Each line below needs to be restated word for word.

━━━━━━━━━━━━━━━━━━━━

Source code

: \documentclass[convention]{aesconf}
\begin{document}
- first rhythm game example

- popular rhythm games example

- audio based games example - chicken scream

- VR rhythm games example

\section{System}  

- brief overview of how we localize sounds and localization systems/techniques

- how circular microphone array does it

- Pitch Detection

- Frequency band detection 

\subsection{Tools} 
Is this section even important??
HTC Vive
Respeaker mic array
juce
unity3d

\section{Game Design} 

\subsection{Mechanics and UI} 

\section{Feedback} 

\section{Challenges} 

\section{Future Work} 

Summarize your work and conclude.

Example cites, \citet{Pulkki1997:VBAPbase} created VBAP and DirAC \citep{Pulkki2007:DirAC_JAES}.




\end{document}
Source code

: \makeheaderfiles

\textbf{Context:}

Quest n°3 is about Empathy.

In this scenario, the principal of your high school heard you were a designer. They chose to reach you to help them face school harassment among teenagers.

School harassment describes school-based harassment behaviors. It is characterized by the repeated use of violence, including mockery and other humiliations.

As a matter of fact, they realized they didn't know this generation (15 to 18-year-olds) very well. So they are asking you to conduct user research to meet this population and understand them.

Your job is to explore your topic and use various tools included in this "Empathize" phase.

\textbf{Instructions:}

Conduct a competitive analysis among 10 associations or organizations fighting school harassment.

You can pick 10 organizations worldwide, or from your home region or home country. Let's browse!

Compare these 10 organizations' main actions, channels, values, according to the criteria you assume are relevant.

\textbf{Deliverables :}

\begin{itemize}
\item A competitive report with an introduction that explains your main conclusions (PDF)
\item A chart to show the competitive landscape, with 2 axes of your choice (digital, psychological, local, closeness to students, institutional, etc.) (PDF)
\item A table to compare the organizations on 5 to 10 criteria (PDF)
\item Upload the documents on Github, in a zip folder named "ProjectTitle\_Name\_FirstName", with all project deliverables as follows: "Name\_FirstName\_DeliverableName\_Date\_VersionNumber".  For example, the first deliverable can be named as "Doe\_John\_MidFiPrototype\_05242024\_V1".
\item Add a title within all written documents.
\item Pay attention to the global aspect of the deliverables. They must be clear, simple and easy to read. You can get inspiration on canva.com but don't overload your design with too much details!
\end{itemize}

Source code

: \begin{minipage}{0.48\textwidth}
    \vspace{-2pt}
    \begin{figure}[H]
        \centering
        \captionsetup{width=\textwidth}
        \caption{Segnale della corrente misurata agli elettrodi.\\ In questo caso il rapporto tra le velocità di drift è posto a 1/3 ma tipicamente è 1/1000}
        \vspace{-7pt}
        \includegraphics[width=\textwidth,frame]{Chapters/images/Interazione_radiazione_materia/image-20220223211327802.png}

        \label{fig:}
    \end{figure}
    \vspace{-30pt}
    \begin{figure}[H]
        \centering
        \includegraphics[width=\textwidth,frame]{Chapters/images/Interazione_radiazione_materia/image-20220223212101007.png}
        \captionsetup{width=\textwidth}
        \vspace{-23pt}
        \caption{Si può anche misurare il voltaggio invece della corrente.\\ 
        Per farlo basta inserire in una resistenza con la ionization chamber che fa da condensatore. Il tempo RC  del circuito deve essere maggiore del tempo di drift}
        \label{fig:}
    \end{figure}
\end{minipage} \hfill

━━━━━━━━━━━━━━━━━━━━

(REPLY TO THE EXERCISE):
Source code

: \documentclass[convention]{aesconf}
\begin{document}
- first rhythm game example

- popular rhythm games example

- audio based games example - chicken scream

- VR rhythm games example

\section{System}  

- brief overview of how we localize sounds and localization systems/techniques

- how circular microphone array does it

- Pitch Detection

- Frequency band detection 

\subsection{Tools} 
Is this section even important??
HTC Vive
Respeaker mic array
juce
unity3d

\section{Game Design} 

\subsection{Mechanics and UI} 

\section{Feedback} 

\section{Challenges} 

\section{Future Work} 

Summarize your work and conclude.

Example cites, \citet{Pulkki1997:VBAPbase} created VBAP and DirAC \citep{Pulkki2007:DirAC_JAES}.




\end{document}
Source code

: \makeheaderfiles

\textbf{Context:}

Quest n°3 is about Empathy.

In this scenario, the principal of your high school heard you were a designer. They chose to reach you to help them face school harassment among teenagers.

School harassment describes school-based harassment behaviors. It is characterized by the repeated use of violence, including mockery and other humiliations.

As a matter of fact, they realized they didn't know this generation (15 to 18-year-olds) very well. So they are asking you to conduct user research to meet this population and understand them.

Your job is to explore your topic and use various tools included in this "Empathize" phase.

\textbf{Instructions:}

Conduct a competitive analysis among 10 associations or organizations fighting school harassment.

You can pick 10 organizations worldwide, or from your home region or home country. Let's browse!

Compare these 10 organizations' main actions, channels, values, according to the criteria you assume are relevant.

\textbf{Deliverables :}

\begin{itemize}
\item A competitive report with an introduction that explains your main conclusions (PDF)
\item A chart to show the competitive landscape, with 2 axes of your choice (digital, psychological, local, closeness to students, institutional, etc.) (PDF)
\item A table to compare the organizations on 5 to 10 criteria (PDF)
\item Upload the documents on Github, in a zip folder named "ProjectTitle\_Name\_FirstName", with all project deliverables as follows: "Name\_FirstName\_DeliverableName\_Date\_VersionNumber".  For example, the first deliverable can be named as "Doe\_John\_MidFiPrototype\_05242024\_V1".
\item Add a title within all written documents.
\item Pay attention to the global aspect of the deliverables. They must be clear, simple and easy to read. You can get inspiration on canva.com but don't overload your design with too much details!
\end{itemize}

Source code

: \begin{minipage}{0.48\textwidth}
    \vspace{-2pt}
    \begin{figure}[H]
        \centering
        \captionsetup{width=\textwidth}
        \caption{Segnale della corrente misurata agli elettrodi.\\ In questo caso il rapporto tra le velocità di drift è posto a 1/3 ma tipicamente è 1/1000}
        \vspace{-7pt}
        \includegraphics[width=\textwidth,frame]{Chapters/images/Interazione_radiazione_materia/image-20220223211327802.png}

        \label{fig:}
    \end{figure}
    \vspace{-30pt}
    \begin{figure}[H]
        \centering
        \includegraphics[width=\textwidth,frame]{Chapters/images/Interazione_radiazione_materia/image-20220223212101007.png}
        \captionsetup{width=\textwidth}
        \vspace{-23pt}
        \caption{Si può anche misurare il voltaggio invece della corrente.\\ 
        Per farlo basta inserire in una resistenza con la ionization chamber che fa da condensatore. Il tempo RC  del circuito deve essere maggiore del tempo di drift}
        \label{fig:}
    \end{figure}
\end{minipage} \hfill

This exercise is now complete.